This is a great opportunity to improve your website’s privacy and lessen your dependency on third parties, by copying those media files to your own server instead and hosting them yourself.
Scanning your code
After identifying and fixing the obvious issues, you can scan your website’s files for leads. On a Mac or Linux-based system, grep
is very handy:
Images and scripts:
grep -r "src=\"http:" *
Stylesheets and fonts:
grep -r "href=\"http:" * | grep "<link"
CSS imports and references:
grep -r "url(\"http:"
Finding links in JavaScript is more challenging, but you can look for all http:
references and try to exclude hyperlinks in HTML or Markdown:
grep -r "http:" | grep -v "href=\"http:"
grep -r "http:" | grep -v "](http:"
Crawling your website
mixed-content-scan
is a very handy command line tool that can crawl an http://
or https://
website to see if it contains any references to insecure resources. This is especially helpful if your content is primarily managed in a CMS.
mixed-content-scan
requires PHP, then installing Composer. Install with Composer, then use it with your domain:
mixed-content-scan https://https.cio.gov
You should see something like this:
[2015-03-15 16:56:48] MCS.NOTICE: Scanning https://https.cio.gov/ [] []

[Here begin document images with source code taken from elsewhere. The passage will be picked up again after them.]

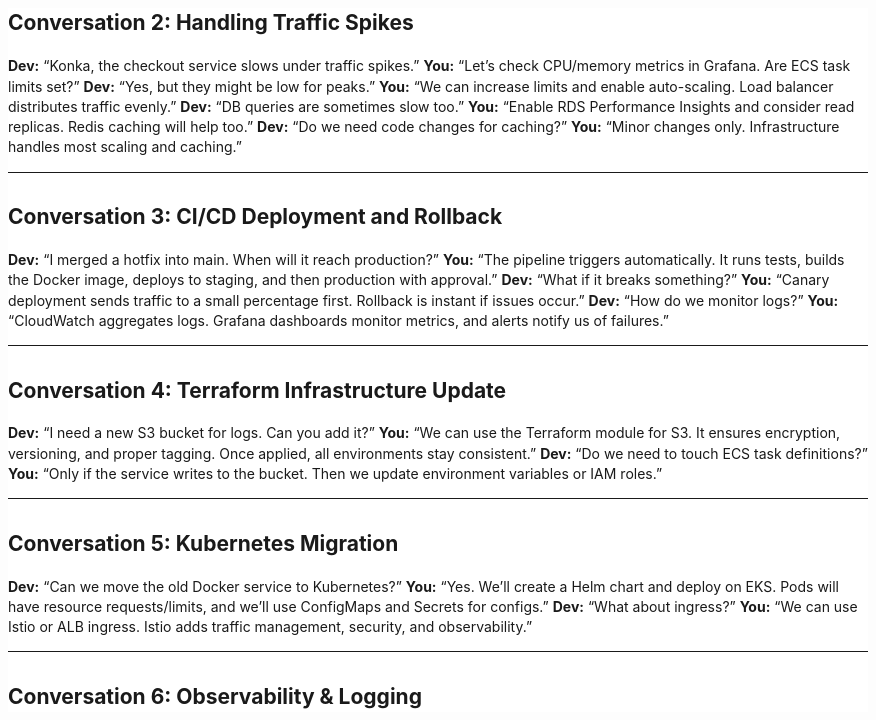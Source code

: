 
## **Conversation 2: Handling Traffic Spikes**

**Dev:** “Konka, the checkout service slows under traffic spikes.”
**You:** “Let’s check CPU/memory metrics in Grafana. Are ECS task limits set?”
**Dev:** “Yes, but they might be low for peaks.”
**You:** “We can increase limits and enable auto-scaling. Load balancer distributes traffic evenly.”
**Dev:** “DB queries are sometimes slow too.”
**You:** “Enable RDS Performance Insights and consider read replicas. Redis caching will help too.”
**Dev:** “Do we need code changes for caching?”
**You:** “Minor changes only. Infrastructure handles most scaling and caching.”

---

## **Conversation 3: CI/CD Deployment and Rollback**

**Dev:** “I merged a hotfix into main. When will it reach production?”
**You:** “The pipeline triggers automatically. It runs tests, builds the Docker image, deploys to staging, and then production with approval.”
**Dev:** “What if it breaks something?”
**You:** “Canary deployment sends traffic to a small percentage first. Rollback is instant if issues occur.”
**Dev:** “How do we monitor logs?”
**You:** “CloudWatch aggregates logs. Grafana dashboards monitor metrics, and alerts notify us of failures.”

---

## **Conversation 4: Terraform Infrastructure Update**

**Dev:** “I need a new S3 bucket for logs. Can you add it?”
**You:** “We can use the Terraform module for S3. It ensures encryption, versioning, and proper tagging. Once applied, all environments stay consistent.”
**Dev:** “Do we need to touch ECS task definitions?”
**You:** “Only if the service writes to the bucket. Then we update environment variables or IAM roles.”

---

## **Conversation 5: Kubernetes Migration**

**Dev:** “Can we move the old Docker service to Kubernetes?”
**You:** “Yes. We’ll create a Helm chart and deploy on EKS. Pods will have resource requests/limits, and we’ll use ConfigMaps and Secrets for configs.”
**Dev:** “What about ingress?”
**You:** “We can use Istio or ALB ingress. Istio adds traffic management, security, and observability.”

---

## **Conversation 6: Observability & Logging**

[2015-03-15 16:56:49] MCS.INFO: 00000 - https://https.cio.gov/ [] []
[2015-03-15 16:56:49] MCS.INFO: 00001 - https://https.cio.gov/faq/ [] []
[2015-03-15 16:56:49] MCS.INFO: 00002 - https://https.cio.gov/hsts/ [] []
[2015-03-15 16:56:49] MCS.INFO: 00003 - https://https.cio.gov/resources/ [] []
[2015-03-15 16:56:49] MCS.NOTICE: Scanned 4 pages for Mixed Content [] []
Any discovered mixed content will be listed as a WARNING
. You can also get the results as newline-separated JSON objects:
mixed-content-scan https://https.cio.gov --format=json
Automatically detecting mixed content
Site owners also have the option of using a Content Security Policy header that will instruct browsers to ping a given URL with information about any observed mixed content warnings.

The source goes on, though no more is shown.